At its heart coaching is about helping students realise their own power; power to make choices about where, when and how they learn.

Where before the challenge for students was finding access to ways of learning, the challenge now is one of choice. Twenty years ago a learner would have been hard pushed to find any decent listening material on her own; she had to rely to a large extent on her teacher. Today, that same student may be bewildered by the millions of listening opportunities available to her. Is she any better off now?

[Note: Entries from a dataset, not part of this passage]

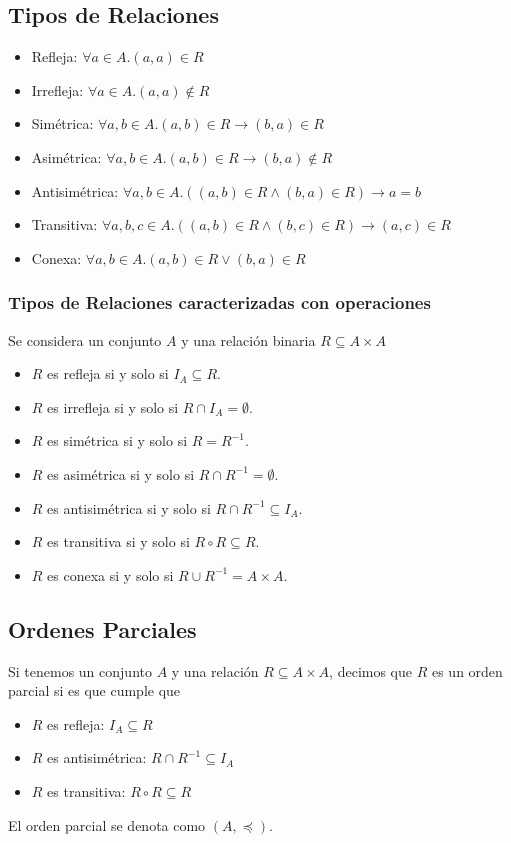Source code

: \documentclass[../main.tex]{subfiles}
\begin{document}
\subsection{Tipos de Relaciones}
\begin{itemize}
    \item Refleja: $\forall a \in A . (a,a) \in R$
    \item Irrefleja: $\forall a \in A . (a,a) \not\in R$
    \item Simétrica: $\forall a, b \in A . (a,b) \in R \rightarrow (b,a) \in R$
    \item Asimétrica: $\forall a, b \in A . (a,b) \in R \rightarrow (b,a) \not\in R$
    \item Antisimétrica: $\forall a, b \in A . ((a,b) \in R \wedge (b,a) \in R) \rightarrow a = b$
    \item Transitiva: $\forall a, b, c \in A . ((a,b) \in R \wedge (b,c) \in R) \rightarrow (a,c) \in R$
    \item Conexa: $\forall a, b \in A . (a,b) \in R \vee (b,a) \in R$
\end{itemize}

\subsubsection{Tipos de Relaciones caracterizadas con operaciones}
Se considera un conjunto $A$ y una relación binaria $R \subseteq A \times A$
\begin{itemize}
    \item $R$ es refleja si y solo si $I_A \subseteq R$.
    \item $R$ es irrefleja si y solo si $R \cap I_A = \emptyset$.
    \item $R$ es simétrica si y solo si $R = R^{-1}$.
    \item $R$ es asimétrica si y solo si $R \cap R^{-1} = \emptyset$.
    \item $R$ es antisimétrica si y solo si $R \cap R^{-1} \subseteq I_A$.
    \item $R$ es transitiva si y solo si $R \circ R \subseteq R$.
    \item $R$ es conexa si y solo si $R \cup R^{-1} = A \times A$.
\end{itemize}

\subsection{Ordenes Parciales}
Si tenemos un conjunto $A$ y una relación $R \subseteq A \times A$, decimos que $R$ es un orden parcial si es que cumple que
\begin{itemize}
    \item $R$ es refleja: $I_A \subseteq R$
    \item $R$ es antisimétrica: $R \cap R^{-1} \subseteq I_A$
    \item $R$ es transitiva: $R \circ R \subseteq R$
\end{itemize}
El orden parcial se denota como $(A, \preceq)$.
\end{document}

Unless teachers are active English learners themselves (many are), we are probably not best placed to help learners through this maze of possibilities. Their classmates might be, though; they do have all sorts of techniques, websites, mental activities, apps and tools to share. One thing we can do is give students space in class to tell each other the things they do to learn and practise English.


Here is a lesson that does just that. I demonstrated it at this weekend’s InnovateELT conference in Barcelona. If you missed it and happen to be in the Cadiz area on the 30th May, I’ll be doing so again, minus the students this time, at the TEFL del Sur mini-conference.

1 The teacher shows the class a simple technique for practising language. This could be something you do in your head to practise a language you are learning, a dictionary app you use on your phone or a TV series you enjoy in that language.

2 Students watch two learners, Elena and Juan Antonio, talking about things they do to practise English. They answer the questions:

  • What is the technique or tool they are describing?
  • How does it help their English?
  • Would you try it? Why? Why not?

3 Students prepare to talk about a technique or tool of their choosing, using the questions in 2 to guide them.

4 In groups, students share their learning practices. They are asked to choose at least one technique from what they hear to try out in the near future. Ideas from students so far have included:

  • reading daily news articles about familiar stories
  • listening to song lyrics and watching TV series with subtitles
  • going to ‘Meet Up’ language exchanges
  • talking to yourself! (Come on, admit it  – you do it, too!)

5 Whole class round-up. Students report the learning practice(s) they plan to try out and why.

But how do we know if these learning practices are any good? How can we evaluate ways of learning English?

At the Innovate conference, there weren’t just students and me in the class; some teachers attending the conference observed, and I got them participating in the last ten minutes. They worked with the students to evaluate the effectiveness of the learning technique. Scott Thornbury recently compiled a list of criteria shown to matter in learning languages. Based on this list, I designed an evaluation form learners can use to identify what’s good about their learning techniques. Here’s the form: Evaluate learning techniques.

Thanks to Elena and Juan Antonio for being pioneers in this project! Thanks also to Simon for letting me try the lesson out at Active Language. And to Dan and his students for welcoming me into their class. Thanks also to Scott Thornbury for making research into SLA so accessible. And a big thank you to OxfordTEFL and ELT Jam for making the Innovate conference so enjoyable!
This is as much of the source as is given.